Time is a great healer. When you are going through a terrible time, it is hard to believe that you will ever feel whole again. New grief (whether it is loss / divorce / any pain) is so raw, so overwhelming painful. It feels as if it will never end. But it does get better. You never forget, but you learn to live with the scars. You actually wear the scars with pride because you know they give you character, wisdom and empathy.
I haven't cried about Ben for a long time, for years actually. I can talk about my experience or about him with relative ease. But today I cried. I was caught unawares by my grief. I was reminded that although time does heal, you never forget.
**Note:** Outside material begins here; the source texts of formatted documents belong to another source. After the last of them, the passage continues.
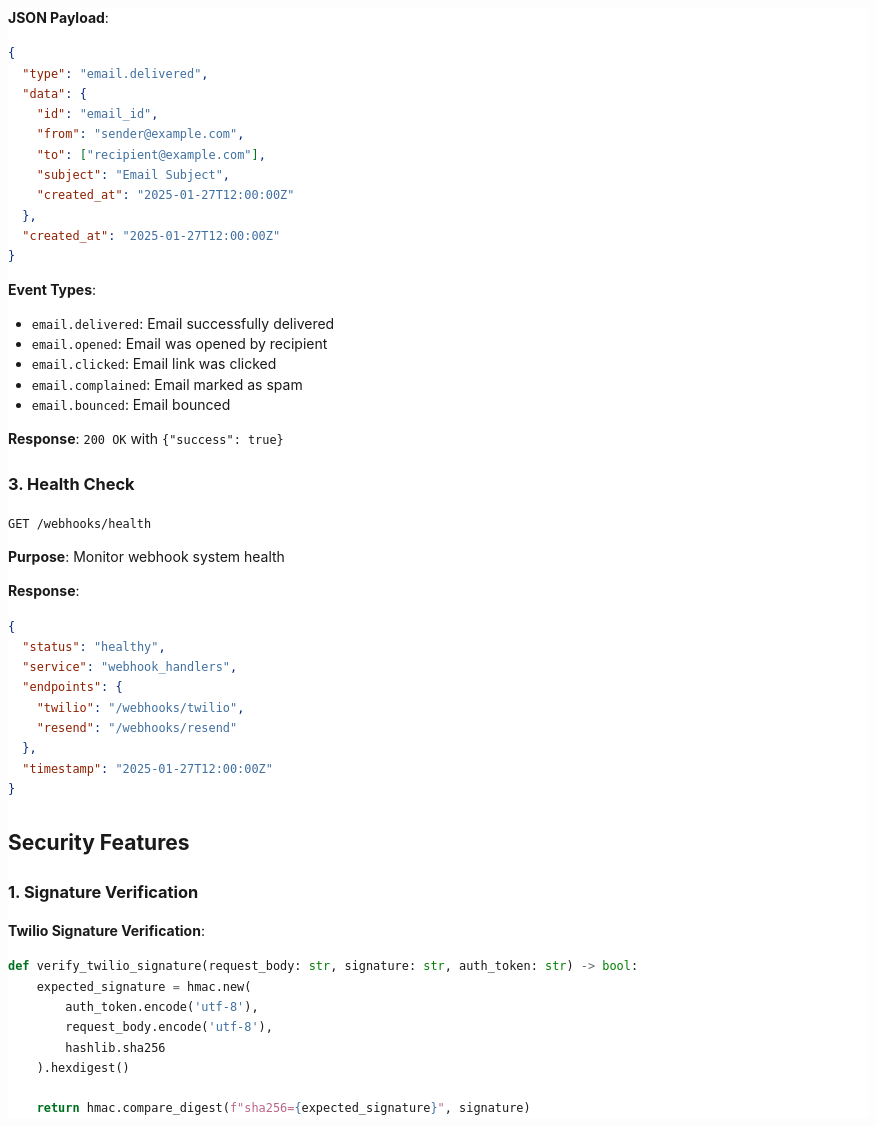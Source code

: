 **JSON Payload**:
```json
{
  "type": "email.delivered",
  "data": {
    "id": "email_id",
    "from": "sender@example.com",
    "to": ["recipient@example.com"],
    "subject": "Email Subject",
    "created_at": "2025-01-27T12:00:00Z"
  },
  "created_at": "2025-01-27T12:00:00Z"
}
```

**Event Types**:
- `email.delivered`: Email successfully delivered
- `email.opened`: Email was opened by recipient
- `email.clicked`: Email link was clicked
- `email.complained`: Email marked as spam
- `email.bounced`: Email bounced

**Response**: `200 OK` with `{"success": true}`

### 3. Health Check
```
GET /webhooks/health
```

**Purpose**: Monitor webhook system health

**Response**:
```json
{
  "status": "healthy",
  "service": "webhook_handlers",
  "endpoints": {
    "twilio": "/webhooks/twilio",
    "resend": "/webhooks/resend"
  },
  "timestamp": "2025-01-27T12:00:00Z"
}
```

## Security Features

### 1. Signature Verification

**Twilio Signature Verification**:
```python
def verify_twilio_signature(request_body: str, signature: str, auth_token: str) -> bool:
    expected_signature = hmac.new(
        auth_token.encode('utf-8'),
        request_body.encode('utf-8'),
        hashlib.sha256
    ).hexdigest()
    
    return hmac.compare_digest(f"sha256={expected_signature}", signature)
```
I was at my dermatologist today and during conversation she mentioned that her husband was a paediatrician, a neonatal specialist - specialising in prem babies. She spoke a bit about the NICU her husband was working in. I started telling her that I think NICU staff (nurses and doctors) are so important. Such heros. They do such important work, they can make such a huge difference not only to their patients (the little prem babies) but especially to the parents of the prem babies. It is such a difficult, terrifying time for the parents. And their job doesn't always have happy endings. Some times the endings are sad, it is important to be able to deal with that - for the parents and for the NICU staff. And then I touched on my and Ben's story. And suddenly the memories of that awful, awful, horrific time we went through came rushing back as if it was yesterday. That horrible day when he died. How dreadfully sad it was. The depth of the pain and grief. How wonderfully amazing the staff were. In particular a young nurse called Samantha. Samantha was the NICU nurse who was with me when Ben died. She told me to sit down in the rocking chair. She picked Ben up from the NICU bed and took all the pipes and tubes and plasters off him. She cleaned and dressed him and gave him to me to hold for the first and last time ever. She quietly stayed nearby while he died in my arms. I don't even know how long it took for him to die. About 30 minutes I think. It felt like seconds, it felt like days. One he had died, she gently took his body from me and I don't even know what she did after that. I was crying too much to see or think. The mortuary then fetched his body. We went to pick up his ashes a few days later. OMG. What a terrible thing we went through. No parent should ever have to do that. I am so grateful to Samantha for the support she gave Ben and Marko and I during his time in the NICU and in particular the day he died.
And then for those who don't know our story, that very same nurse Samantha was the same person who discharged Adam from another NICU in another hospital after he spent the first 12 days of his life in NICU due to prematurity of the lungs. Exactly a year before, she handed me my son so that he could die in my arms. A year later she handed me a healthy son who I could take home with me. Samantha van der Merwe, you are still my hero.
All of those memories came flooding back this morning. I cried in the dermatologist office. I was trying to cry quietly but she noticed. She got up and walked around the desk and held me while we both sobbed. It came out of no where. I am crying now as I write this. I told my dermatologist to tell her husband that he is a hero, and to thank him on behalf all parents who have children in the NICU.
Time heals. You learn to live with your scars. But you never forget.